**Exercise**
In the entries below, count every line containing "Cyber". Return the number and nothing else.

**Stored data entries**
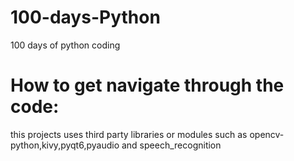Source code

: # 100-days-Python
100 days of python coding

# How to get navigate through the code:
this projects uses third party libraries or modules such as
opencv-python,kivy,pyqt6,pyaudio and speech_recognition
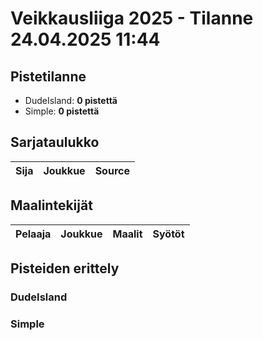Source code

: # Veikkausliiga 2025 - Tilanne 24.04.2025 11:44

## Pistetilanne
- DudeIsland: **0 pistettä**
- Simple: **0 pistettä**

## Sarjataulukko
| Sija | Joukkue | Source |
|-----:|---------|--------|

## Maalintekijät
| Pelaaja | Joukkue | Maalit | Syötöt |
|--------|---------|-------:|------:|

## Pisteiden erittely
### DudeIsland

### Simple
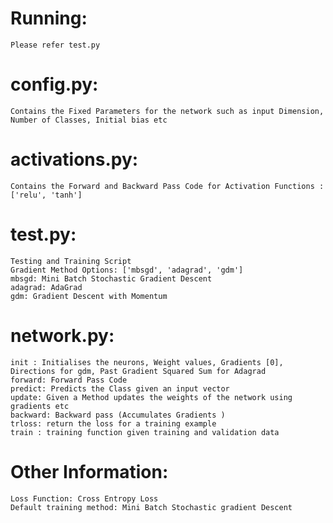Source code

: 
# Running:
    Please refer test.py
    
# config.py:
    Contains the Fixed Parameters for the network such as input Dimension, Number of Classes, Initial bias etc

# activations.py:
    Contains the Forward and Backward Pass Code for Activation Functions : ['relu', 'tanh']

# test.py:
    Testing and Training Script
    Gradient Method Options: ['mbsgd', 'adagrad', 'gdm']
    mbsgd: Mini Batch Stochastic Gradient Descent
    adagrad: AdaGrad
    gdm: Gradient Descent with Momentum

# network.py:
    
    init : Initialises the neurons, Weight values, Gradients [0], Directions for gdm, Past Gradient Squared Sum for Adagrad
    forward: Forward Pass Code
    predict: Predicts the Class given an input vector
    update: Given a Method updates the weights of the network using gradients etc
    backward: Backward pass (Accumulates Gradients )
    trloss: return the loss for a training example
    train : training function given training and validation data

# Other Information:
    Loss Function: Cross Entropy Loss
    Default training method: Mini Batch Stochastic gradient Descent
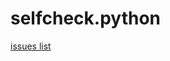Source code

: # selfcheck.python
[issues list](https://github.com/Gyumeijie/selfcheck.python/issues?q=is%3Aissue+is%3Aclosed)
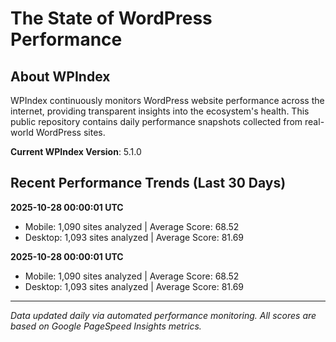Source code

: # The State of WordPress Performance

## About WPIndex
WPIndex continuously monitors WordPress website performance across the internet, providing transparent insights into the ecosystem's health. This public repository contains daily performance snapshots collected from real-world WordPress sites.

**Current WPIndex Version**: 5.1.0

## Recent Performance Trends (Last 30 Days)

<!-- Performance entries start here, newest first -->
**2025-10-28 00:00:01 UTC**
- Mobile: 1,090 sites analyzed | Average Score: 68.52
- Desktop: 1,093 sites analyzed | Average Score: 81.69


**2025-10-28 00:00:01 UTC**
- Mobile: 1,090 sites analyzed | Average Score: 68.52
- Desktop: 1,093 sites analyzed | Average Score: 81.69

---
*Data updated daily via automated performance monitoring. All scores are based on Google PageSpeed Insights metrics.*
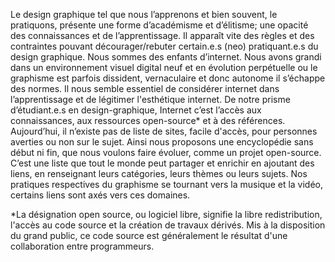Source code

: Le design graphique tel que nous l’apprenons et bien souvent, le pratiquons, présente une forme d’académisme et d’élitisme; 
une opacité des connaissances et de l’apprentissage. Il apparaît vite des règles et des contraintes pouvant décourager/rebuter 
certain.e.s (neo) pratiquant.e.s du design graphique. 
Nous sommes des enfants d’internet. Nous avons grandi dans un environnement visuel digital neuf et en évolution perpétuelle ou le graphisme est parfois dissident, 
vernaculaire et donc autonome il s’échappe des normes. Il nous semble essentiel de considérer internet dans l’apprentissage et de légitimer l'esthétique internet.
De notre prisme d’étudiant.e.s en design-graphique, Internet c’est l’accès aux connaissances, aux ressources open-source* et à des références. 
Aujourd’hui, il n’existe pas de liste de sites, facile d'accès, pour personnes averties ou non sur le sujet.
Ainsi nous proposons une encyclopédie sans début ni fin, que nous voulons faire évoluer, comme un projet open-source. 
C’est une liste que tout le monde peut partager et enrichir en ajoutant des liens, en renseignant leurs catégories, leurs thèmes ou leurs sujets.
Nos pratiques respectives du graphisme se tournant vers la musique et la vidéo, certains liens sont axés vers ces domaines.


*La désignation open source, ou logiciel libre, signifie la libre redistribution, l'accès au code source et la création de travaux dérivés. 
Mis à la disposition du grand public, ce code source est généralement le résultat d'une collaboration entre programmeurs.
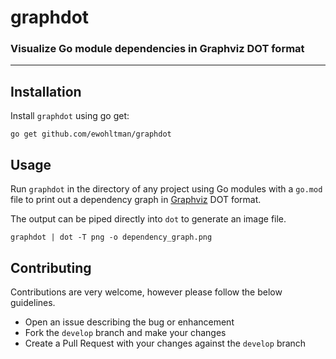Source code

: # graphdot

### Visualize Go module dependencies in Graphviz DOT format

----

## Installation
Install `graphdot` using go get:

`go get github.com/ewohltman/graphdot`

## Usage
Run `graphdot` in the directory of any project using Go modules with a `go.mod`
file to print out a dependency graph in [Graphviz](https://www.graphviz.org/)
DOT format.

The output can be piped directly into `dot` to generate an image file.

`graphdot | dot -T png -o dependency_graph.png`

## Contributing

Contributions are very welcome, however please follow the below guidelines.

* Open an issue describing the bug or enhancement
* Fork the `develop` branch and make your changes
* Create a Pull Request with your changes against the `develop` branch
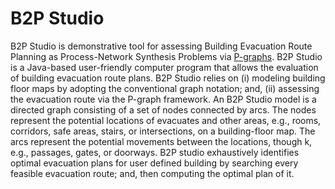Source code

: # B2P Studio

B2P Studio is demonstrative tool for assessing Building Evacuation Route Planning as Process-Network Synthesis Problems via [P-graphs](https://p-graph.org/). B2P Studio is a Java-based user-friendly computer program that allows the evaluation of building evacuation route plans. B2P Studio relies on (i) modeling building floor maps by adopting the conventional graph notation; and, (ii) assessing the evacuation route via the P-graph framework. An B2P Studio model is a directed graph consisting of a set of nodes connected by arcs. The nodes represent the potential locations of evacuates and other areas, e.g., rooms, corridors, safe areas, stairs, or intersections, on a building-floor map. The arcs represent the potential movements between the locations, though k, e.g., passages, gates, or doorways. B2P studio exhaustively identifies optimal evacuation plans for user defined building by searching every feasible evacuation route; and, then computing the optimal plan of it.
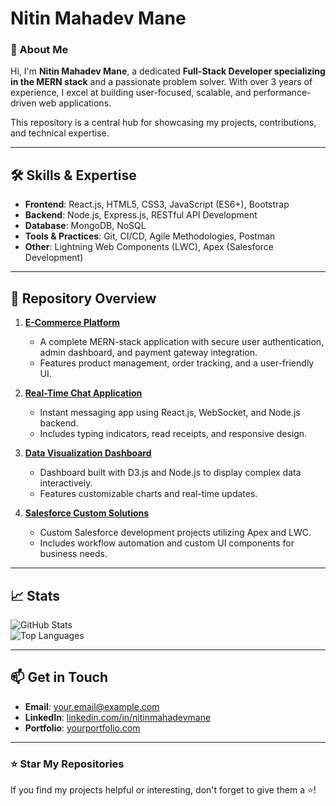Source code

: # Nitin Mahadev Mane  

### 🚀 About Me  
Hi, I'm **Nitin Mahadev Mane**, a dedicated **Full-Stack Developer specializing in the MERN stack** and a passionate problem solver. With over 3 years of experience, I excel at building user-focused, scalable, and performance-driven web applications.  

This repository is a central hub for showcasing my projects, contributions, and technical expertise.  

---

## 🛠 Skills & Expertise  
- **Frontend**: React.js, HTML5, CSS3, JavaScript (ES6+), Bootstrap  
- **Backend**: Node.js, Express.js, RESTful API Development  
- **Database**: MongoDB, NoSQL  
- **Tools & Practices**: Git, CI/CD, Agile Methodologies, Postman  
- **Other**: Lightning Web Components (LWC), Apex (Salesforce Development)  

---

## 📂 Repository Overview  
1. **[E-Commerce Platform](#)**  
   - A complete MERN-stack application with secure user authentication, admin dashboard, and payment gateway integration.  
   - Features product management, order tracking, and a user-friendly UI.  

2. **[Real-Time Chat Application](#)**  
   - Instant messaging app using React.js, WebSocket, and Node.js backend.  
   - Includes typing indicators, read receipts, and responsive design.  

3. **[Data Visualization Dashboard](#)**  
   - Dashboard built with D3.js and Node.js to display complex data interactively.  
   - Features customizable charts and real-time updates.  

4. **[Salesforce Custom Solutions](#)**  
   - Custom Salesforce development projects utilizing Apex and LWC.  
   - Includes workflow automation and custom UI components for business needs.  

---

## 📈 Stats  
![GitHub Stats](https://github-readme-stats.vercel.app/api?username=NitinMahadevMane&show_icons=true&theme=radical)  
![Top Languages](https://github-readme-stats.vercel.app/api/top-langs/?username=NitinMahadevMane&layout=compact&theme=radical)  

---

## 📫 Get in Touch  
- **Email**: [your.email@example.com](mailto:your.email@example.com)  
- **LinkedIn**: [linkedin.com/in/nitinmahadevmane](#)  
- **Portfolio**: [yourportfolio.com](#)  

---

### ⭐ Star My Repositories  
If you find my projects helpful or interesting, don't forget to give them a ⭐!  
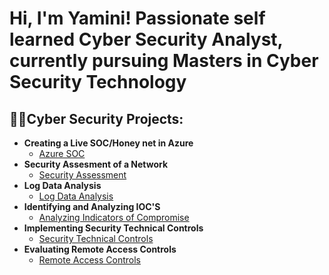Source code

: <h1>Hi, I'm Yamini! Passionate self learned Cyber Security Analyst, currently pursuing Masters in Cyber Security Technology</h1>

<h2>👨‍💻Cyber Security Projects:</h2>

- <b>Creating a Live SOC/Honey net in Azure</b>
  - [Azure SOC](https://github.com/yveeranki5566/Azure-SOC)</b></i>
- <b>Security Assesment of a Network</b>
  - [Security Assessment](https://github.com/yveeranki5566/Security-Assessment)</b></i>
- <b>Log Data Analysis</b>
  - [Log Data Analysis](https://github.com/yveeranki5566/Data-Analysis)</b></i>
- <b>Identifying and Analyzing IOC'S</b>
  - [Analyzing Indicators of Compromise](https://github.com/yveeranki5566/Indicators-of-Compromise)</b></i>
- <b>Implementing Security Technical Controls</b>
  - [Security Technical Controls](https://github.com/yveeranki5566/Technical-Security-Controls)</b></i>
- <b>Evaluating Remote Access Controls</b>
  - [Remote Access Controls](https://github.com/yveeranki5566/Remote-access-controls)</b></i>

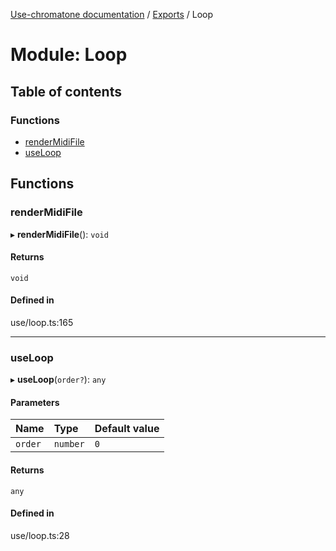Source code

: [Use-chromatone documentation](../README.md) / [Exports](../modules.md) / Loop

# Module: Loop

## Table of contents

### Functions

- [renderMidiFile](Loop.md#rendermidifile)
- [useLoop](Loop.md#useloop)

## Functions

### renderMidiFile

▸ **renderMidiFile**(): `void`

#### Returns

`void`

#### Defined in

use/loop.ts:165

___

### useLoop

▸ **useLoop**(`order?`): `any`

#### Parameters

| Name | Type | Default value |
| :------ | :------ | :------ |
| `order` | `number` | `0` |

#### Returns

`any`

#### Defined in

use/loop.ts:28

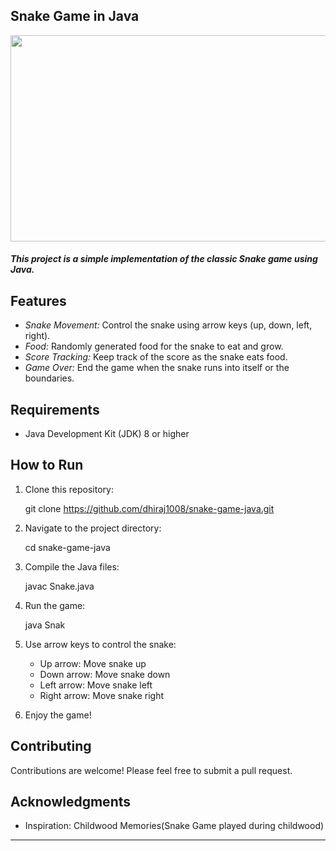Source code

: ## Snake Game in Java 
<img src="https://github.com/dhiraj1008/snake-game-java/assets/94028619/ab1734a1-1636-44bc-852c-3007c4df07fb" width="900" height="330" />

##### This project is a simple implementation of the classic Snake game using Java.
## Features

- *Snake Movement:* Control the snake using arrow keys (up, down, left, right).
- *Food:* Randomly generated food for the snake to eat and grow.
- *Score Tracking:* Keep track of the score as the snake eats food.
- *Game Over:* End the game when the snake runs into itself or the boundaries.

## Requirements

- Java Development Kit (JDK) 8 or higher

## How to Run

1. Clone this repository:
   
   git clone https://github.com/dhiraj1008/snake-game-java.git
   
   
2. Navigate to the project directory:
   
   cd snake-game-java
   

3. Compile the Java files:
   
   javac Snake.java
   

4. Run the game:
   
   java Snak
   

5. Use arrow keys to control the snake:
   - Up arrow: Move snake up
   - Down arrow: Move snake down
   - Left arrow: Move snake left
   - Right arrow: Move snake right

6. Enjoy the game!

## Contributing

Contributions are welcome! Please feel free to submit a pull request.


## Acknowledgments

- Inspiration: Childwood Memories(Snake Game played during childwood)

---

**Exercise solution**
2